Task: Report each line of the listing below that holds "的元素数量".

------------------------------------------------

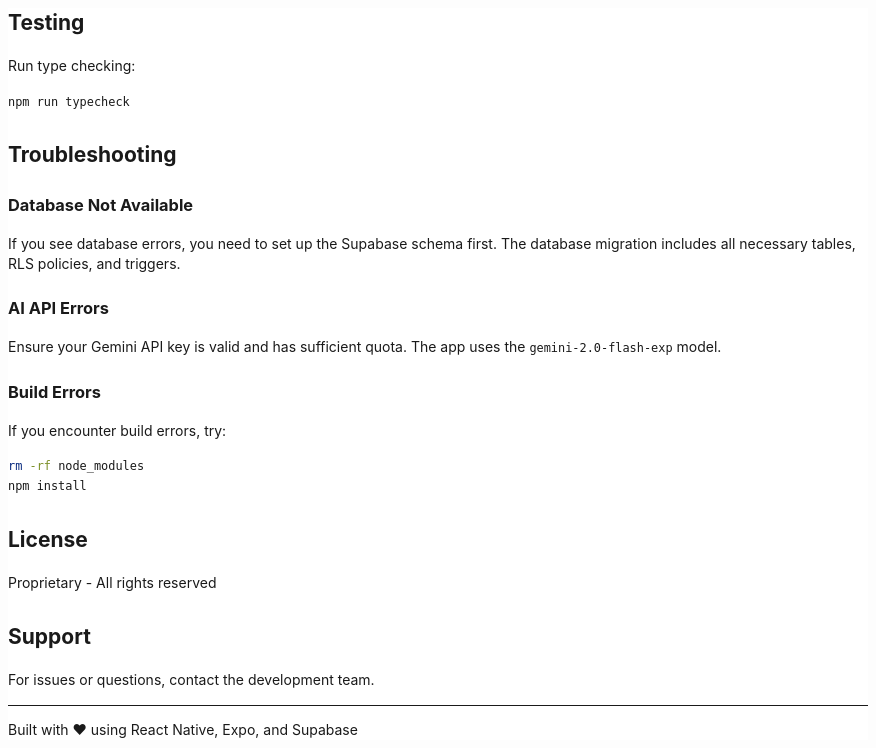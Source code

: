 ## Testing

Run type checking:
```bash
npm run typecheck
```

## Troubleshooting

### Database Not Available
If you see database errors, you need to set up the Supabase schema first. The database migration includes all necessary tables, RLS policies, and triggers.

### AI API Errors
Ensure your Gemini API key is valid and has sufficient quota. The app uses the `gemini-2.0-flash-exp` model.

### Build Errors
If you encounter build errors, try:
```bash
rm -rf node_modules
npm install
```

## License

Proprietary - All rights reserved

## Support

For issues or questions, contact the development team.

---

Built with ❤️ using React Native, Expo, and Supabase

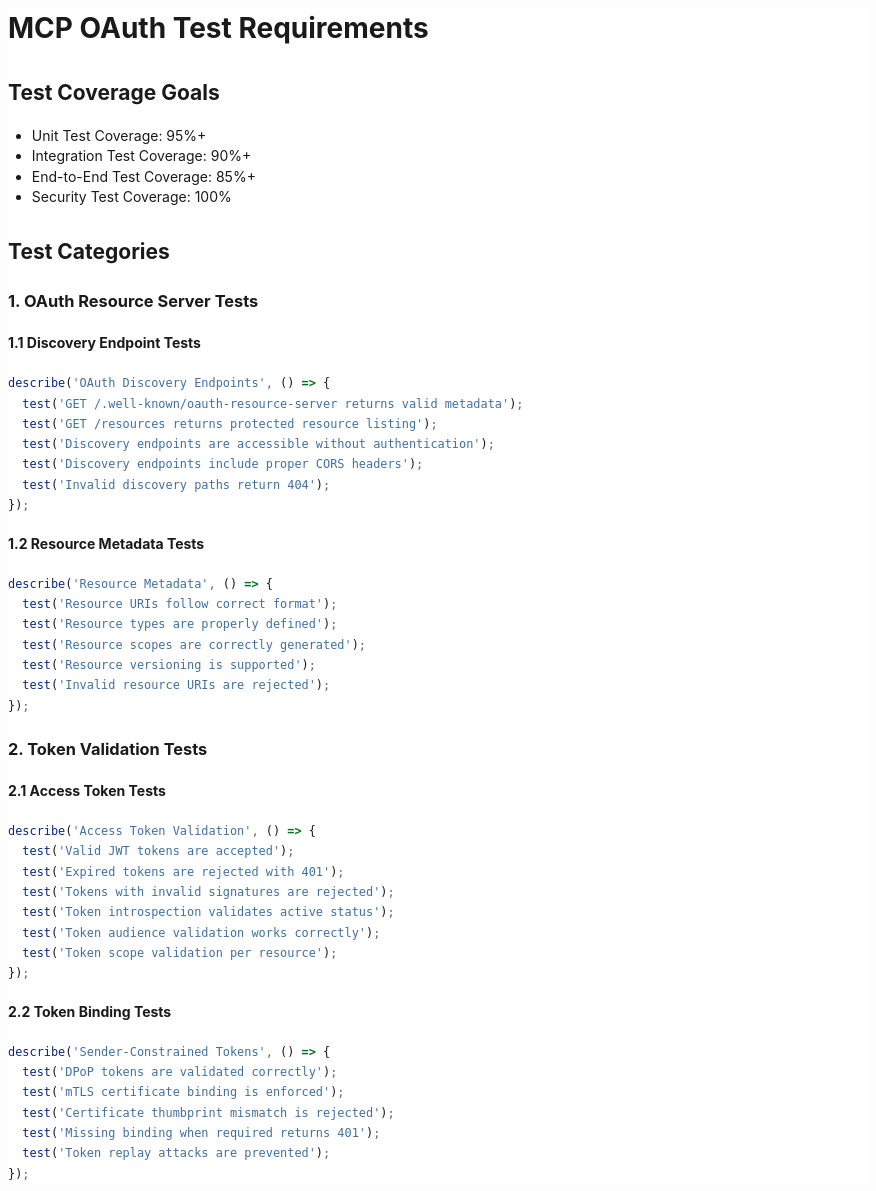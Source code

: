 # MCP OAuth Test Requirements

## Test Coverage Goals
- Unit Test Coverage: 95%+
- Integration Test Coverage: 90%+
- End-to-End Test Coverage: 85%+
- Security Test Coverage: 100%

## Test Categories

### 1. OAuth Resource Server Tests

#### 1.1 Discovery Endpoint Tests
```typescript
describe('OAuth Discovery Endpoints', () => {
  test('GET /.well-known/oauth-resource-server returns valid metadata');
  test('GET /resources returns protected resource listing');
  test('Discovery endpoints are accessible without authentication');
  test('Discovery endpoints include proper CORS headers');
  test('Invalid discovery paths return 404');
});
```

#### 1.2 Resource Metadata Tests
```typescript
describe('Resource Metadata', () => {
  test('Resource URIs follow correct format');
  test('Resource types are properly defined');
  test('Resource scopes are correctly generated');
  test('Resource versioning is supported');
  test('Invalid resource URIs are rejected');
});
```

### 2. Token Validation Tests

#### 2.1 Access Token Tests
```typescript
describe('Access Token Validation', () => {
  test('Valid JWT tokens are accepted');
  test('Expired tokens are rejected with 401');
  test('Tokens with invalid signatures are rejected');
  test('Token introspection validates active status');
  test('Token audience validation works correctly');
  test('Token scope validation per resource');
});
```

#### 2.2 Token Binding Tests
```typescript
describe('Sender-Constrained Tokens', () => {
  test('DPoP tokens are validated correctly');
  test('mTLS certificate binding is enforced');
  test('Certificate thumbprint mismatch is rejected');
  test('Missing binding when required returns 401');
  test('Token replay attacks are prevented');
});
```
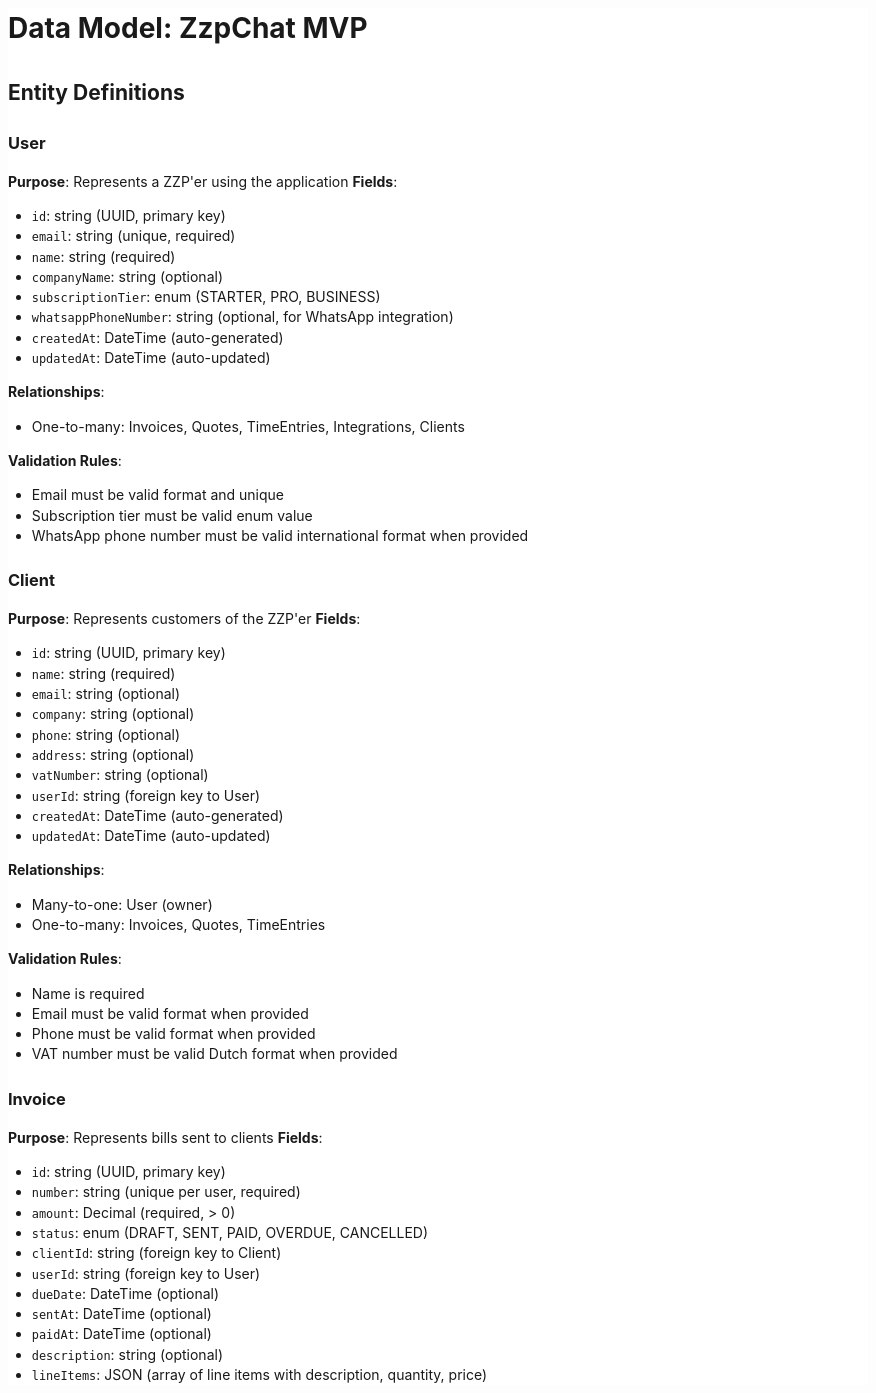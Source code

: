 # Data Model: ZzpChat MVP

## Entity Definitions

### User
**Purpose**: Represents a ZZP'er using the application
**Fields**:
- `id`: string (UUID, primary key)
- `email`: string (unique, required)
- `name`: string (required)
- `companyName`: string (optional)
- `subscriptionTier`: enum (STARTER, PRO, BUSINESS)
- `whatsappPhoneNumber`: string (optional, for WhatsApp integration)
- `createdAt`: DateTime (auto-generated)
- `updatedAt`: DateTime (auto-updated)

**Relationships**:
- One-to-many: Invoices, Quotes, TimeEntries, Integrations, Clients

**Validation Rules**:
- Email must be valid format and unique
- Subscription tier must be valid enum value
- WhatsApp phone number must be valid international format when provided

### Client
**Purpose**: Represents customers of the ZZP'er
**Fields**:
- `id`: string (UUID, primary key)
- `name`: string (required)
- `email`: string (optional)
- `company`: string (optional)
- `phone`: string (optional)
- `address`: string (optional)
- `vatNumber`: string (optional)
- `userId`: string (foreign key to User)
- `createdAt`: DateTime (auto-generated)
- `updatedAt`: DateTime (auto-updated)

**Relationships**:
- Many-to-one: User (owner)
- One-to-many: Invoices, Quotes, TimeEntries

**Validation Rules**:
- Name is required
- Email must be valid format when provided
- Phone must be valid format when provided
- VAT number must be valid Dutch format when provided

### Invoice
**Purpose**: Represents bills sent to clients
**Fields**:
- `id`: string (UUID, primary key)
- `number`: string (unique per user, required)
- `amount`: Decimal (required, > 0)
- `status`: enum (DRAFT, SENT, PAID, OVERDUE, CANCELLED)
- `clientId`: string (foreign key to Client)
- `userId`: string (foreign key to User)
- `dueDate`: DateTime (optional)
- `sentAt`: DateTime (optional)
- `paidAt`: DateTime (optional)
- `description`: string (optional)
- `lineItems`: JSON (array of line items with description, quantity, price)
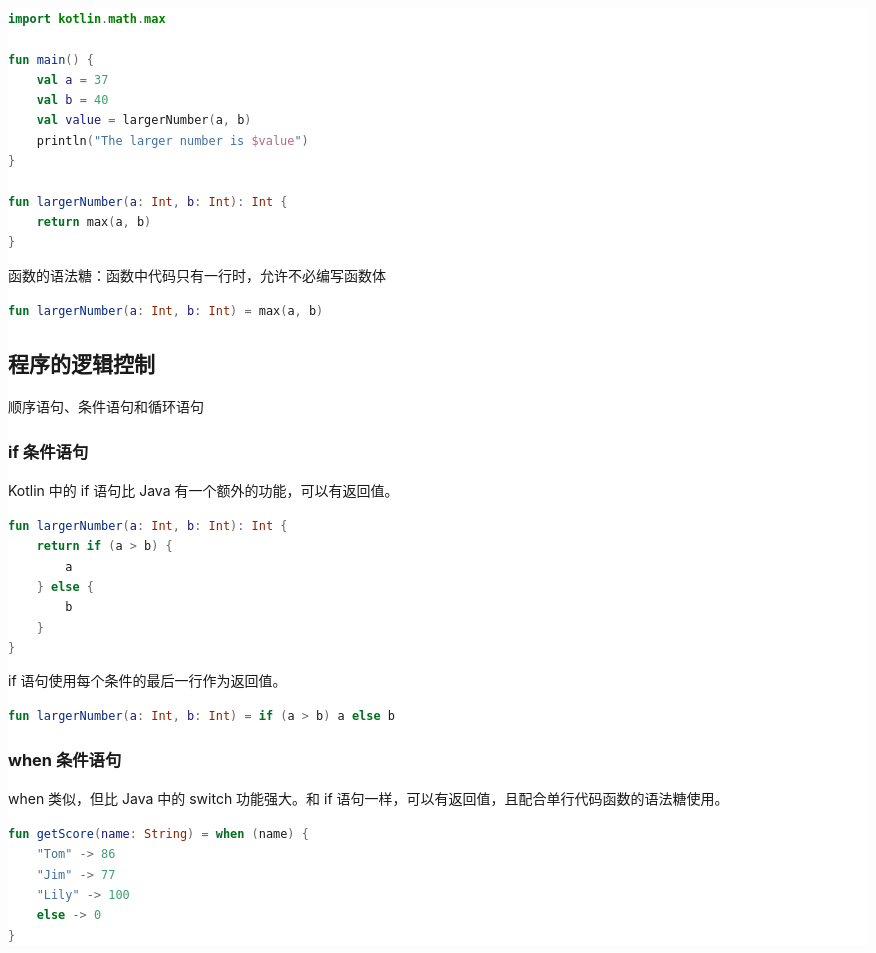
 ```kotlin
import kotlin.math.max

fun main() {
    val a = 37
    val b = 40
    val value = largerNumber(a, b)
    println("The larger number is $value")
}

fun largerNumber(a: Int, b: Int): Int {
    return max(a, b)
}
```

函数的语法糖：函数中代码只有一行时，允许不必编写函数体

```kotlin
fun largerNumber(a: Int, b: Int) = max(a, b)
```

## 程序的逻辑控制

顺序语句、条件语句和循环语句

### if 条件语句

Kotlin 中的 if 语句比 Java 有一个额外的功能，可以有返回值。

```kotlin
fun largerNumber(a: Int, b: Int): Int {
    return if (a > b) {
        a
    } else {
        b
    }
}
```

if 语句使用每个条件的最后一行作为返回值。

```kotlin
fun largerNumber(a: Int, b: Int) = if (a > b) a else b
```

### when 条件语句

when 类似，但比 Java 中的 switch 功能强大。和 if 语句一样，可以有返回值，且配合单行代码函数的语法糖使用。

```kotlin
fun getScore(name: String) = when (name) {
    "Tom" -> 86
    "Jim" -> 77
    "Lily" -> 100
    else -> 0
}
```
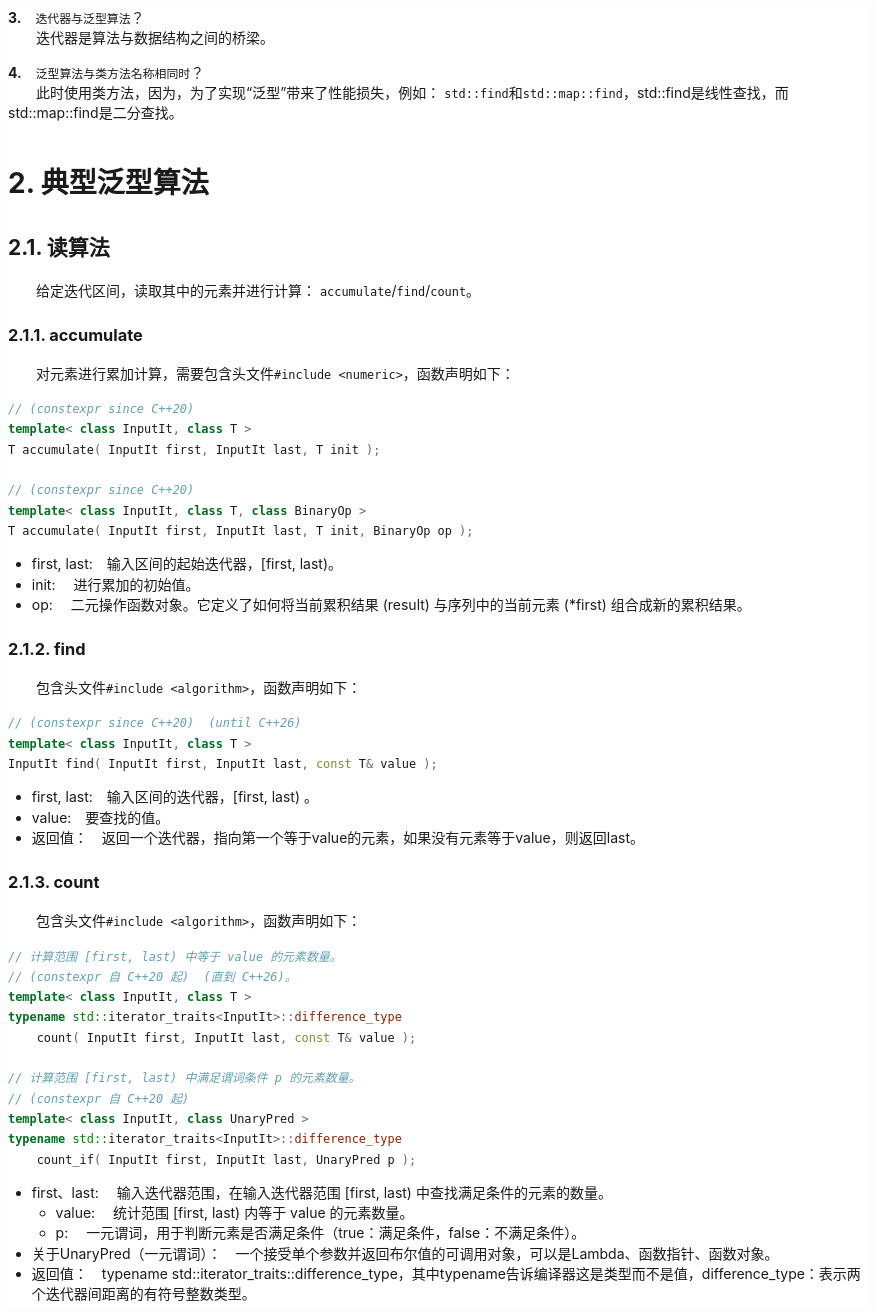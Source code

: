 
**3.**&emsp;`迭代器与泛型算法`？  
&emsp;&emsp;迭代器是算法与数据结构之间的桥梁。

**4.**&emsp;`泛型算法与类方法名称相同时`？   
&emsp;&emsp;此时使用类方法，因为，为了实现“泛型”带来了性能损失，例如： `std::find`和`std::map::find`，std::find是线性查找，而std::map::find是二分查找。   


# 2. 典型泛型算法

## 2.1. 读算法
&emsp;&emsp;给定迭代区间，读取其中的元素并进行计算： `accumulate`/`find`/`count`。        
### 2.1.1. accumulate  
&emsp;&emsp;对元素进行累加计算，需要包含头文件`#include <numeric>`，函数声明如下：     
```cpp
// (constexpr since C++20)
template< class InputIt, class T >
T accumulate( InputIt first, InputIt last, T init );                  

// (constexpr since C++20)
template< class InputIt, class T, class BinaryOp >
T accumulate( InputIt first, InputIt last, T init, BinaryOp op );
```
- first, last:&emsp;输入区间的起始迭代器，[first, last)。     
- init:       &emsp;进行累加的初始值。   
- op:         &emsp;二元操作函数对象。它定义了如何将当前累积结果 (result) 与序列中的当前元素 (*first) 组合成新的累积结果。   


### 2.1.2. find   
&emsp;&emsp;包含头文件`#include <algorithm>`，函数声明如下： 
```cpp
// (constexpr since C++20)  (until C++26)
template< class InputIt, class T >
InputIt find( InputIt first, InputIt last, const T& value );
```
- first, last:&emsp;输入区间的迭代器，[first, last) 。     
- value:&emsp;要查找的值。   
- 返回值：&emsp;返回一个迭代器，指向第一个等于value的元素，如果没有元素等于value，则返回last。   


### 2.1.3. count
&emsp;&emsp;包含头文件`#include <algorithm>`，函数声明如下： 
```cpp
// 计算范围 [first, last) 中等于 value 的元素数量。 
// (constexpr 自 C++20 起)  (直到 C++26)。
template< class InputIt, class T >
typename std::iterator_traits<InputIt>::difference_type
    count( InputIt first, InputIt last, const T& value );

// 计算范围 [first, last) 中满足谓词条件 p 的元素数量。
// (constexpr 自 C++20 起)
template< class InputIt, class UnaryPred >
typename std::iterator_traits<InputIt>::difference_type
    count_if( InputIt first, InputIt last, UnaryPred p );
```
- first、last: &emsp;输入迭代器范围，在输入迭代器范围 [first, last) 中查找满足条件的元素的数量。        
    - value: &emsp;统计范围 [first, last) 内等于 value 的元素数量。
    - p: &emsp;一元谓词，用于判断元素是否满足条件（true：满足条件，false：不满足条件）。  
- 关于UnaryPred（一元谓词）：&emsp;一个接受单个参数并返回布尔值的可调用对象，可以是Lambda、函数指针、函数对象。   
- 返回值：&emsp;typename std::iterator_traits<InputIt>::difference_type，其中typename告诉编译器这是类型而不是值，difference_type：表示两个迭代器间距离的有符号整数类型。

------------------------------------------------

Expected answer:
// 计算范围 [first, last) 中等于 value 的元素数量。 
// 计算范围 [first, last) 中满足谓词条件 p 的元素数量。
    - value: &emsp;统计范围 [first, last) 内等于 value 的元素数量。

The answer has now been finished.